- Developer: Pineleaf Studio
- Publisher: Merge Games
- Engine: Unity
- Platform: Windows
- Release: September 27, 2021
- Genre: Real-time strategy
- Modes: Single-player, multiplayer

= DwarfHeim =

2021 cooperative real-time strategy video game

DwarfHeim was a cooperative real-time strategy video game created by Trondheim-based developer Pineleaf Studio, and published by Merge Games on September 27, 2021. Set in a fantasy word inhabited by dwarves and trolls, the game split resource gathering, base building, and army management between up to three players. A commercial failure, DwarfHeim left its development studio bankrupt. The game's servers shut down on November 30, 2023, rendering the game inaccessible.

==Gameplay==
DwarfHeim featured traditional base building, resource gathering, and combat similar to that of WarCraft III. In regular matches and skirmishes, the gameplay was split between three players, with vacant slots being filled by the game's AI. One player primarily built structures on the surface which were used to gather resources, research new technologies, and train troops. Another player mined resources underground, and processed them with contraptions similar to those in Factorio. The last player trained and controlled combat troops. Troops were used to hunt trolls to gain additional resources, capture control nodes on the map that convey bonuses to their owners, and secure victory by destroying the opposing team's headquarters.

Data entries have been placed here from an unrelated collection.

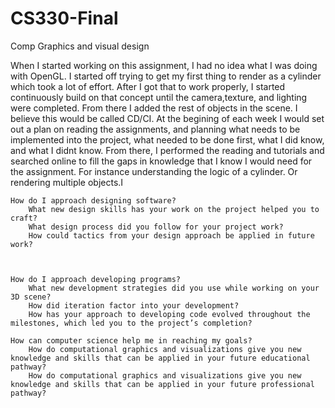 # CS330-Final
Comp Graphics and visual design

When I started working on this assignment, I had no idea what I was doing with OpenGL. I started off trying to get my first thing to render as a cylinder which took a lot of effort. After I got that to work properly, I started continuously build on that concept until the camera,texture, and lighting were completed. From there I added the rest of objects in the scene. I believe this would be called CD/CI. At the begining of each week I would set out a plan on reading the assignments, and planning what needs to be implemented into the project, what needed to be done first, what I did know, and what I didnt know. From there, I performed the reading and tutorials and searched online to fill the gaps in knowledge that I know I would need for the assignment. For instance understanding the logic of a cylinder. Or rendering multiple objects.I

    How do I approach designing software?
        What new design skills has your work on the project helped you to craft?
        What design process did you follow for your project work?
        How could tactics from your design approach be applied in future work?



    How do I approach developing programs?
        What new development strategies did you use while working on your 3D scene?
        How did iteration factor into your development?
        How has your approach to developing code evolved throughout the milestones, which led you to the project’s completion?

    How can computer science help me in reaching my goals?
        How do computational graphics and visualizations give you new knowledge and skills that can be applied in your future educational pathway?
        How do computational graphics and visualizations give you new knowledge and skills that can be applied in your future professional pathway?
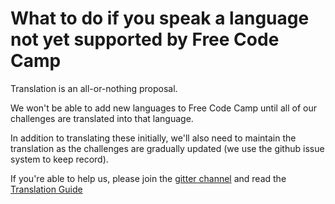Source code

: # What to do if you speak a language not yet supported by Free Code Camp

Translation is an all-or-nothing proposal.

We won't be able to add new languages to Free Code Camp until all of our 
challenges are translated into that language.

In addition to translating these initially, we'll also need to maintain 
the translation as the challenges are gradually updated (we use the 
github issue system to keep record).  

If you're able to help us, please join the [gitter channel](https://gitter.im/FreeCodeCamp/Translators)
and read the [Translation Guide](Translation-Guide)
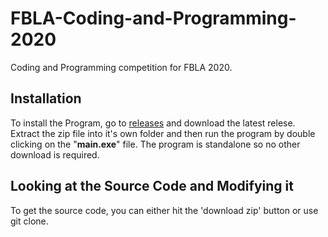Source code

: # FBLA-Coding-and-Programming-2020
Coding and Programming competition for FBLA 2020. 

## Installation
To install the Program, go to [releases](https://github.com/pieromqwerty/FBLA-Coding-and-Programming-2020/releases) and download the latest relese. Extract the zip file into it's own folder and then run the program by double clicking on the "**main.exe**" file. The program is standalone so no other download is required.

## Looking at the Source Code and Modifying it
To get the source code, you can either hit the 'download zip' button or use git clone.
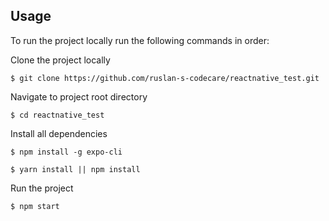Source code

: ## Usage
To run the project locally run the following commands in order:

Clone the project locally

    $ git clone https://github.com/ruslan-s-codecare/reactnative_test.git

Navigate to project root directory

    $ cd reactnative_test

Install all dependencies

    $ npm install -g expo-cli

    $ yarn install || npm install

Run the project

    $ npm start
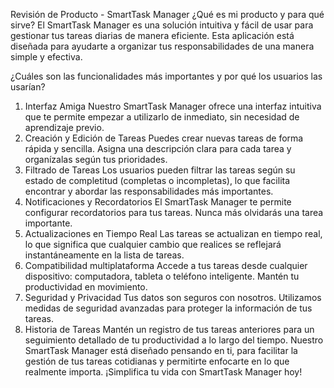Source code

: Revisión de Producto - SmartTask Manager
¿Qué es mi producto y para qué sirve?
El SmartTask Manager es una solución intuitiva y fácil de usar para gestionar tus tareas diarias de manera eficiente. Esta aplicación está diseñada para ayudarte a organizar tus responsabilidades de una manera simple y efectiva.

¿Cuáles son las funcionalidades más importantes y por qué los usuarios las usarían?
1. Interfaz Amiga
Nuestro SmartTask Manager ofrece una interfaz intuitiva que te permite empezar a utilizarlo de inmediato, sin necesidad de aprendizaje previo.
2. Creación y Edición de Tareas
Puedes crear nuevas tareas de forma rápida y sencilla. Asigna una descripción clara para cada tarea y organízalas según tus prioridades.
3. Filtrado de Tareas
Los usuarios pueden filtrar las tareas según su estado de completitud (completas o incompletas), lo que facilita encontrar y abordar las responsabilidades más importantes.
4. Notificaciones y Recordatorios
El SmartTask Manager te permite configurar recordatorios para tus tareas. Nunca más olvidarás una tarea importante.
5. Actualizaciones en Tiempo Real
Las tareas se actualizan en tiempo real, lo que significa que cualquier cambio que realices se reflejará instantáneamente en la lista de tareas.
6. Compatibilidad multiplataforma
Accede a tus tareas desde cualquier dispositivo: computadora, tableta o teléfono inteligente. Mantén tu productividad en movimiento.
7. Seguridad y Privacidad
Tus datos son seguros con nosotros. Utilizamos medidas de seguridad avanzadas para proteger la información de tus tareas.
8. Historia de Tareas
Mantén un registro de tus tareas anteriores para un seguimiento detallado de tu productividad a lo largo del tiempo.
Nuestro SmartTask Manager está diseñado pensando en ti, para facilitar la gestión de tus tareas cotidianas y permitirte enfocarte en lo que realmente importa. ¡Simplifica tu vida con SmartTask Manager hoy!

In survival mode, players would attempt to survive as long as possible against waves of trolls. If played alone, players would control all three aspects of the game. Additionally, there was also a sandbox mode with no opposing team intended to ease new players into the game. A campaign was planned as well, but never released.

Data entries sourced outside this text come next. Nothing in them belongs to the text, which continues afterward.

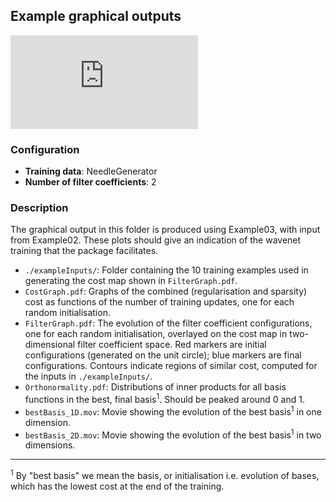 ## Example graphical outputs

![alt text](https://github.com/asogaard/Wavenet/blob/master/media/FilterGraph.pdf "Filter graph.")

### Configuration
* __Training data__: NeedleGenerator
* __Number of filter coefficients__: 2

### Description
The graphical output in this folder is produced using Example03, with input from Example02. These plots should give an indication of the wavenet training that the package facilitates.

* `./exampleInputs/`: Folder containing the 10 training examples used in generating the cost map shown in `FilterGraph.pdf`.
* `CostGraph.pdf`: Graphs of the combined (regularisation and sparsity) cost as functions of the number of training updates, one for each random initialisation.
* `FilterGraph.pdf`: The evolution of the filter coefficient configurations, one for each random initialisation, overlayed on the cost map in two-dimensional filter coefficient space. Red markers are initial configurations (generated on the unit circle); blue markers are final configurations. Contours indicate regions of similar cost, computed for the inputs in `./exampleInputs/`.
* `Orthonormality.pdf`: Distributions of inner products for all basis functions in the best, final basis<sup>1</sup>. Should be peaked around 0 and 1.
* `bestBasis_1D.mov`: Movie showing the evolution of the best basis<sup>1</sup> in one dimension.
* `bestBasis_2D.mov`: Movie showing the evolution of the best basis<sup>1</sup> in two dimensions.

---

<sup>1</sup> By "best basis" we mean the basis, or initialisation i.e. evolution of bases, which has the lowest cost at the end of the training.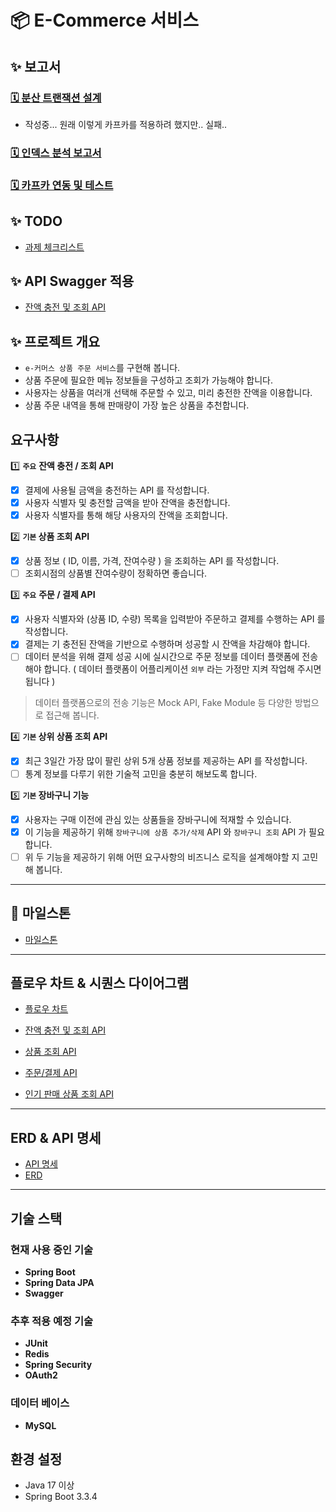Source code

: # 📦 E-Commerce 서비스

## ✨ 보고서
### [🗓️ 분산 트랜잭션 설계](docs/distributed-transaction.md)
- 작성중... 원래 이렇게 카프카를 적용하려 했지만.. 실패..

### [🗓️ 인덱스 분석 보고서 ](docs/index/Index.md)

### [🗓️ 카프카 연동 및 테스트](docs/kafka/kafka.md)

## ✨ TODO
- [과제 체크리스트](docs/STEP.md)

## ✨ API Swagger 적용
- [잔액 충전 및 조회 API](docs/swagger.md)
## ✨ 프로젝트 개요

- `e-커머스 상품 주문 서비스`를 구현해 봅니다.
- 상품 주문에 필요한 메뉴 정보들을 구성하고 조회가 가능해야 합니다.
- 사용자는 상품을 여러개 선택해 주문할 수 있고, 미리 충전한 잔액을 이용합니다.
- 상품 주문 내역을 통해 판매량이 가장 높은 상품을 추천합니다.

## 요구사항
1️⃣ **`주요`** **잔액 충전 / 조회 API**
- [x] 결제에 사용될 금액을 충전하는 API 를 작성합니다.
- [x] 사용자 식별자 및 충전할 금액을 받아 잔액을 충전합니다.
- [x] 사용자 식별자를 통해 해당 사용자의 잔액을 조회합니다.

2️⃣ **`기본` 상품 조회 API**

- [x] 상품 정보 ( ID, 이름, 가격, 잔여수량 ) 을 조회하는 API 를 작성합니다.
- [ ] 조회시점의 상품별 잔여수량이 정확하면 좋습니다.

3️⃣ **`주요`** **주문 / 결제 API**

- [x] 사용자 식별자와 (상품 ID, 수량) 목록을 입력받아 주문하고 결제를 수행하는 API 를 작성합니다.
- [x] 결제는 기 충전된 잔액을 기반으로 수행하며 성공할 시 잔액을 차감해야 합니다.
- [ ] 데이터 분석을 위해 결제 성공 시에 실시간으로 주문 정보를 데이터 플랫폼에 전송해야 합니다. ( 데이터 플랫폼이 어플리케이션 `외부` 라는 가정만 지켜 작업해 주시면 됩니다 )

> 데이터 플랫폼으로의 전송 기능은 Mock API, Fake Module 등 다양한 방법으로 접근해 봅니다.

4️⃣ **`기본` 상위 상품 조회 API**

- [x] 최근 3일간 가장 많이 팔린 상위 5개 상품 정보를 제공하는 API 를 작성합니다.
- [ ] 통계 정보를 다루기 위한 기술적 고민을 충분히 해보도록 합니다.

5️⃣ **`기본` 장바구니 기능**

- [x] 사용자는 구매 이전에 관심 있는 상품들을 장바구니에 적재할 수 있습니다.
- [x] 이 기능을 제공하기 위해 `장바구니에 상품 추가/삭제` API 와 `장바구니 조회` API 가 필요합니다.
- [ ] 위 두 기능을 제공하기 위해 어떤 요구사항의 비즈니스 로직을 설계해야할 지 고민해 봅니다.
---

## 📝 마일스톤
- [마일스톤](docs/milestone.md)
---
## 플로우 차트 & 시퀀스 다이어그램
- [플로우 차트](docs/flow.md)

- [잔액 충전 및 조회 API](docs/diagram/balance-charge.md)

- [상품 조회 API](docs/diagram/products.md)

- [주문/결제 API](docs/diagram/order-payment.md)

- [인기 판매 상품 조회 API](docs/diagram/order-payment.md)
---
## ERD & API 명세

- [API 명세](docs/API.md)  
- [ERD](docs/erd.md)
---
## 기술 스택

### 현재 사용 중인 기술

- **Spring Boot**
- **Spring Data JPA**
- **Swagger**

### 추후 적용 예정 기술

- **JUnit**
- **Redis**
- **Spring Security**
- **OAuth2**

### 데이터 베이스
- **MySQL**

## 환경 설정

- Java 17 이상
- Spring Boot 3.3.4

In all modes, players had access to a hero unit with special abilities that supported whatever role a player fills. Heroes gained levels and new abilities in combat. If killed, they would respawn at the headquarters after a cooldown period.

==Development==
DwarfHeim was intended to be revealed at E3 2020, but after the event was cancelled due to the COVID-19 pandemic, the game was presented as part of the "Guerilla Collective" announcement stream instead. At the same time, beta sign-ups for DwarfHeim started. The game's multiplayer mode was showcased at PAX X EGX 2020, where the developers also announced a demo, as well as a transition to Steam Early Access for October. The game was also to receive a "friend pass" feature, allowing owners to have others join them without those DwarfHeim themselves. This was implemented in December.

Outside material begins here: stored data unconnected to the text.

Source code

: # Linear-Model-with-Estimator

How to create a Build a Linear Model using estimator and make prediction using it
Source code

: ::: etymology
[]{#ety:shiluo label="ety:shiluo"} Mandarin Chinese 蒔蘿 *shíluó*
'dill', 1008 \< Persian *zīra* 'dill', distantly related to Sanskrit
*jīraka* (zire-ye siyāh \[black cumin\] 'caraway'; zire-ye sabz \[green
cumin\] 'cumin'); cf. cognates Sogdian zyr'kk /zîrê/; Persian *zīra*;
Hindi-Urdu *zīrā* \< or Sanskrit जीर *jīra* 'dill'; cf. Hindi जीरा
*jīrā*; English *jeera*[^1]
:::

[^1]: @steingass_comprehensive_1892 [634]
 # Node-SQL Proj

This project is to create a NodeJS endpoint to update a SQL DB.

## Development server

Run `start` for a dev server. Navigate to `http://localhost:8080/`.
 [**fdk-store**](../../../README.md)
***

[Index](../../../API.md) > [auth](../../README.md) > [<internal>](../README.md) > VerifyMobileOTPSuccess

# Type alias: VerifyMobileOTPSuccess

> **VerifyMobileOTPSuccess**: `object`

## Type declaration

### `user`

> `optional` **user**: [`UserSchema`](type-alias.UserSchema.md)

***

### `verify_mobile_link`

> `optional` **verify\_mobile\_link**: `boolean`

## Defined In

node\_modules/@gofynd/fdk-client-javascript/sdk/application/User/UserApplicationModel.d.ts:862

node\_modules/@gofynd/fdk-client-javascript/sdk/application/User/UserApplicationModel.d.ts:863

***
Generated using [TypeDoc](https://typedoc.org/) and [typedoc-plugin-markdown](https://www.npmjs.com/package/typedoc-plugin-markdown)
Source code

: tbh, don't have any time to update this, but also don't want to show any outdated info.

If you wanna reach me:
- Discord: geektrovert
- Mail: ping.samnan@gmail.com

The game was released on September 27, 2021. A few months later, Pineleaf Studio declared bankruptcy. In an interview with MN24, the studio's general manager Linn Søvig stated that only 30,000 people had bought the game, with 100,000 having wishlisted DwarfHeim prior to its release. The game's servers were shut down at the end of November 2023, rendering the game unplayable.

==Reception==
Nate Crowley of Rock Paper Shotgun had high expectations for the game upon watching its trailer, stating that DwarfHeim could have the potential to reinvent the real-time strategy genre. He retained his positive opinion of the game upon playing it. The Indie Game Website had a positive impression of DwarfHeim during its early access period, calling it simple but fun and giving it a score of 7/10. Writing for Gamereactor, Ben Lyons was likewise positive of the game's early access version, but pointed out that the developers had to iron out a number of flaws prior to its full release.